Top of RECORDS FOR PROCESSING

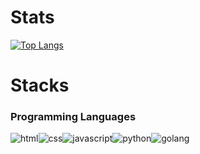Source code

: 
# Stats
[![Top Langs](https://github-readme-stats.vercel.app/api/top-langs/?username=evon27&show_icons=true&theme=radical)](https://github.com/evon27)

# Stacks

### Programming Languages

<img alt="html" src="https://img.shields.io/badge/HTML-E34F26.svg?&style=for-the-badge&logo=HTML5&logoColor=white"/><img 
alt="css" src="https://img.shields.io/badge/CSS-1572B6.svg?&style=for-the-badge&logo=CSS3&logoColor=white"/><img 
alt="javascript" src="https://img.shields.io/badge/Javascirpt-F7DF1E.svg?&style=for-the-badge&logo=JavaScript&logoColor=white"/><img 
alt="python" src="https://img.shields.io/badge/Python-3776AB.svg?&style=for-the-badge&logo=Python&logoColor=white"/><img 
alt="golang" src="https://img.shields.io/badge/Go-00ADD8.svg?&style=for-the-badge&logo=Go&logoColor=white"/>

Bottom of RECORDS FOR PROCESSING

An exact copy of the entries above is required, with the pictures left out.

EXERCISE OUTPUT -
Source code

: 
# Stats
[![Top Langs](https://github-readme-stats.vercel.app/api/top-langs/?username=evon27&show_icons=true&theme=radical)](https://github.com/evon27)

# Stacks

### Programming Languages

<img alt="html" src="https://img.shields.io/badge/HTML-E34F26.svg?&style=for-the-badge&logo=HTML5&logoColor=white"/><img 
alt="css" src="https://img.shields.io/badge/CSS-1572B6.svg?&style=for-the-badge&logo=CSS3&logoColor=white"/><img 
alt="javascript" src="https://img.shields.io/badge/Javascirpt-F7DF1E.svg?&style=for-the-badge&logo=JavaScript&logoColor=white"/><img 
alt="python" src="https://img.shields.io/badge/Python-3776AB.svg?&style=for-the-badge&logo=Python&logoColor=white"/><img 
alt="golang" src="https://img.shields.io/badge/Go-00ADD8.svg?&style=for-the-badge&logo=Go&logoColor=white"/>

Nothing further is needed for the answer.